1. Davalı vekili davanın zamanaşımına uğradığını ileri sürmüştür.
2918 sayılı KTK'nın 109/I. maddesinde "Motorlu araç kazalarından doğan maddi zararların tazminine ilişkin talepler, zarar görenin zararı ve tazminat yükümlüsünü öğrendiği tarihten başlayarak 2 yıl ve her halde, kaza gününden başlayarak 10 yıl içinde zamanaşımına uğrar" hükmüne, yine aynı kanunun 109/II. maddesinde ise, "dava, cezayı gerektiren bir fiilden doğar ve Ceza Kanunu bu fiil için daha uzun bir zamanaşımı süresi öngörmüş ise, bu süre maddi tazminat talepleri için de geçerlidir" hükmüne yer verilmiş olup; TBK’nın 72 .maddesinde de zarar görenin zararı ve faili öğrendiği tarihten itibaren başlayacak iki yıllık zamanaşımı; fiilin vukuundan itibaren işleyecek on yıllık zamanaşımı ve fiilin aynı zamanda ceza kanunlarında düzenlenmiş olması halinde uygulanacak olan ceza zamanaşımı süreleri olduğu düzenlemesi yapmıştır.
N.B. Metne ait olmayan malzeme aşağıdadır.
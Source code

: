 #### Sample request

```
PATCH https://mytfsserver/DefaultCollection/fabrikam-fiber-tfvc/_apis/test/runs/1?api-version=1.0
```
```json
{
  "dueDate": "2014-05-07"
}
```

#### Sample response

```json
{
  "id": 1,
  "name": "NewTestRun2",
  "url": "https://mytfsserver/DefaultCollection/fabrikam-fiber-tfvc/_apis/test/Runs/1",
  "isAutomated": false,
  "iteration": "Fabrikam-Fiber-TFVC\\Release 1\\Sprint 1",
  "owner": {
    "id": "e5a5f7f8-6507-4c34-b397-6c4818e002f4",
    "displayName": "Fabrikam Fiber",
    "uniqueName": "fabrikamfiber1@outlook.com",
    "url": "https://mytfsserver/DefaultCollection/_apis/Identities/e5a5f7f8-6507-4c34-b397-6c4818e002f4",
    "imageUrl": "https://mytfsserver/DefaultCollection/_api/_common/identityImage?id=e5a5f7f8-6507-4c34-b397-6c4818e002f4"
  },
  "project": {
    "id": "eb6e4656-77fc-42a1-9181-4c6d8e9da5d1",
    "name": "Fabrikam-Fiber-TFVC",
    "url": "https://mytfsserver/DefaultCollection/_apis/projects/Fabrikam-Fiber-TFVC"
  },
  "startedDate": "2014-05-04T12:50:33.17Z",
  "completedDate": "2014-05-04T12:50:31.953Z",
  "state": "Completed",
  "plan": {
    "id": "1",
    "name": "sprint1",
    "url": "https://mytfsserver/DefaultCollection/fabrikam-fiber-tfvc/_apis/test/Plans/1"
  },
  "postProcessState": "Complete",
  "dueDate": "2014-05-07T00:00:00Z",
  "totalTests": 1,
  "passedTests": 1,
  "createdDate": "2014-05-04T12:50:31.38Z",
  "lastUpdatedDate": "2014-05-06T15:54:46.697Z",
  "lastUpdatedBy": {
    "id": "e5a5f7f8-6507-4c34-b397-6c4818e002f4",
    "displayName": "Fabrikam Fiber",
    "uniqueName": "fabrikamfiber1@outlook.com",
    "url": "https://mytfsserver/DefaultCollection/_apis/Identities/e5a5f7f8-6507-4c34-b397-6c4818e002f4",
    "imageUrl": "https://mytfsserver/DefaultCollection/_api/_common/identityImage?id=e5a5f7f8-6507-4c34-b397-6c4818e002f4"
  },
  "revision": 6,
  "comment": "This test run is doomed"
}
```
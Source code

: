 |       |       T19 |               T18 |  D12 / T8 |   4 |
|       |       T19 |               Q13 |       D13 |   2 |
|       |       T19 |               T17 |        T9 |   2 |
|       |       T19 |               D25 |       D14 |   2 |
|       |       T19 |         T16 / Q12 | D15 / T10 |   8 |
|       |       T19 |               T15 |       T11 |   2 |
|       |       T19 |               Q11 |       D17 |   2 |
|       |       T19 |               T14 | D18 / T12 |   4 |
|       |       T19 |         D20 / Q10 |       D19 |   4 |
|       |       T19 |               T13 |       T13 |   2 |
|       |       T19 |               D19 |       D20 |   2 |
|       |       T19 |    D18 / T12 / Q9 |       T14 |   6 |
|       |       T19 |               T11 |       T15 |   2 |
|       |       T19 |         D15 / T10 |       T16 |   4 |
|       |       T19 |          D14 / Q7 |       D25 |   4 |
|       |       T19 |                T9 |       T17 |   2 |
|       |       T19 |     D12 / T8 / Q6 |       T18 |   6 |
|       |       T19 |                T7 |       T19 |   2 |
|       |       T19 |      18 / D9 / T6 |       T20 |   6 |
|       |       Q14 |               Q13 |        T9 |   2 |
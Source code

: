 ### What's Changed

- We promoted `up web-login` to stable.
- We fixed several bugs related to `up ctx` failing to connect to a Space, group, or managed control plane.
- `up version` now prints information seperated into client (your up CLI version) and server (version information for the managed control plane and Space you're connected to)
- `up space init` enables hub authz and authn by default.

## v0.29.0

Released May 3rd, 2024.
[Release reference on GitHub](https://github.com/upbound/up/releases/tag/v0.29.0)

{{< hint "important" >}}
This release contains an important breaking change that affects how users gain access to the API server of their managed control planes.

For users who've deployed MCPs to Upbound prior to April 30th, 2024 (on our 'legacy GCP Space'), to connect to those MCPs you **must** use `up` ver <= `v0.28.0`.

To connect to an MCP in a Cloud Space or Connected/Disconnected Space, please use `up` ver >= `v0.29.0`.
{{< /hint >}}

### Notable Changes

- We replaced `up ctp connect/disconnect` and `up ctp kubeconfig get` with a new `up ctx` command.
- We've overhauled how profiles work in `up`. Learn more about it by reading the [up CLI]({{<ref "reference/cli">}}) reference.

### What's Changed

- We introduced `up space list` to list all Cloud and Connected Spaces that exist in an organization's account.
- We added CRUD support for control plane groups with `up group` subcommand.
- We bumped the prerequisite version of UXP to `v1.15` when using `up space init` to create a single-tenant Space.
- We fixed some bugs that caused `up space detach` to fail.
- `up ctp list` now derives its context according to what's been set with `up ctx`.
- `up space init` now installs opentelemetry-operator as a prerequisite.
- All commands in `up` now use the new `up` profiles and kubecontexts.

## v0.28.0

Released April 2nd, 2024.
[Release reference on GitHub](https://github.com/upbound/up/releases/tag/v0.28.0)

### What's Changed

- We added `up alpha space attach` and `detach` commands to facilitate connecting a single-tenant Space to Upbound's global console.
Somut olayda dava konusu trafik kazası 10.12.2016 tarihinde meydana gelmiş olup eldeki dava 18.10.2017 tarihinde süresi içinde açıldığından davalının zamanaşımı itirazının reddi gerekmiştir.
2. 6100 sayılı HMK'nın 297/1. c maddesinde hükmün gerekçe bölümünün, 2. fıkrada ise hükmün sonuç bölümünün kapsayacağı hususlar düzenlenmiş, gerekçede iki tarafın iddia ve savunmalarının özetini, anlaştıkları ve anlaşamadıkları hususları, çekişmeli vakıalar hakkında toplanan delilleri, delillerin tartışılması ve değerlendirilmesini, sabit görülen vakıalarla bunlardan çıkarılan sonuç ve hukuki sebepleri de kapsaması gerektiği belirtilmiştir. HMK'nın 297/2.maddesinde, hükmün sonuç kısmında, gerekçeye ait herhangi bir söz tekrar edilmeksizin, taleplerden her biri hakkında verilen hükümle, taraflara yüklenen borç ve tanınan hakların, sıra numarası altında; açık, şüphe ve tereddüt uyandırmayacak şekilde gösterilmesinin zorunlu olduğu düzenlenmiştir. Kararın hüküm fıkrası ile gerekçesi birbirine sıkı sıkıya bağlı olup, arasında çelişki bulunmaması gerekmektedir.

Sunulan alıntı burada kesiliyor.